Mój styl jest zupełnie inny od stylu Kowboja. Nawet jeśli mówimy o boksie, to… Kowboj bardzo dobrze kopie, ale nie jest świetnym bokserem. Nie jest mocnym, twardym bokserem. Ma niezłego jaba, ale to wszystko. Gdy natomiast ktoś wywiera na nim presję, zatrzymuje się. Nie jest mentalnie silny.
Dlatego oglądając tę walkę, pomyślałem, że jeśli Tony’emu wydaje się, że będę bił się z nim w stójce tak jak jego pozostali rywale, to… Nie ma opcji. Jest bardzo szczupły. Złapię go, przewrócę. Kilka minut, będzie zmęczony i wtedy go skończę. Jestem zupełnie innym rywalem niż jego wszyscy rywale.

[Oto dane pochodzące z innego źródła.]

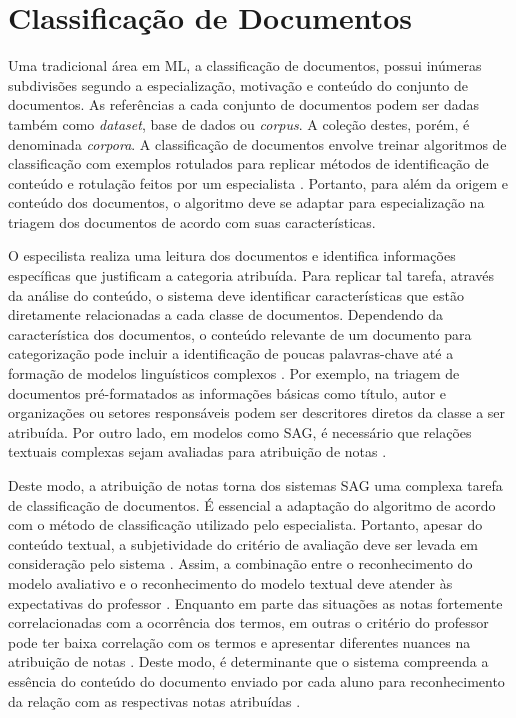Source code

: \section{Classificação de Documentos}

Uma tradicional área em ML, a classificação de documentos, possui inúmeras subdivisões segundo a especialização, motivação e conteúdo do conjunto de documentos. As referências a cada conjunto de documentos podem ser dadas também como \textit{dataset}, base de dados ou \textit{corpus}. A coleção destes, porém, é denominada \textit{corpora}. A classificação de documentos envolve treinar algoritmos de classificação com exemplos rotulados para replicar métodos de identificação de conteúdo e rotulação feitos por um especialista \cite{baeza2011}. Portanto, para além da origem e conteúdo dos documentos, o algoritmo deve se adaptar para especialização na triagem dos documentos de acordo com suas características.

O especilista realiza uma leitura dos documentos e identifica informações específicas que justificam a categoria atribuída. Para replicar tal tarefa, através da análise do conteúdo, o sistema deve identificar características que estão diretamente relacionadas a cada classe de documentos. Dependendo da característica dos documentos, o conteúdo relevante de um documento para categorização pode incluir a identificação de poucas palavras-chave até a formação de modelos linguísticos complexos \cite{jurafsky2009}. Por exemplo, na triagem de documentos pré-formatados as informações básicas como título, autor e organizações ou setores responsáveis podem ser descritores diretos da classe a ser atribuída. Por outro lado, em modelos como SAG, é necessário que relações textuais complexas sejam avaliadas para atribuição de notas \cite{paiva2012, yang2021}.

Deste modo, a atribuição de notas torna dos sistemas SAG uma complexa tarefa de classificação de documentos. É essencial a adaptação do algoritmo de acordo com o método de classificação utilizado pelo especialista. Portanto, apesar do conteúdo textual, a subjetividade do critério de avaliação deve ser levada em consideração pelo sistema \cite{pado2021}. Assim, a combinação entre o reconhecimento do modelo avaliativo e o reconhecimento do modelo textual deve atender às expectativas do professor \cite{condor2020}. Enquanto em parte das situações as notas fortemente correlacionadas com a ocorrência dos termos, em outras o critério do professor pode ter baixa correlação com os termos e apresentar diferentes nuances na atribuição de notas \cite{azad2020}. Deste modo, é determinante que o sistema compreenda a essência do conteúdo do documento enviado por cada aluno para reconhecimento da relação com as respectivas notas atribuídas \cite{mohler2011}.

Zdaniem niemal wszystkich – tj. fanów oraz ekspertów większych oraz mniejszych – pokonując Kowboja, El Cucuy zagwarantował sobie pojedynek o pas mistrzowski wagi lekkiej ze zwycięzcą wrześniowej konfrontacji Khabiba Nurmagomedova z Dustinem Poirierem, do której dojdzie podczas gali UFC 242 w Abu Zabi. Najmniejszych wątpliwości nie ma też w tym temacie Dagestańczyk.
Tak, oczywiście. Na sto procent.
– stwierdził stanowczo, zapytany, czy Ferguson powinien walczyć teraz o pas.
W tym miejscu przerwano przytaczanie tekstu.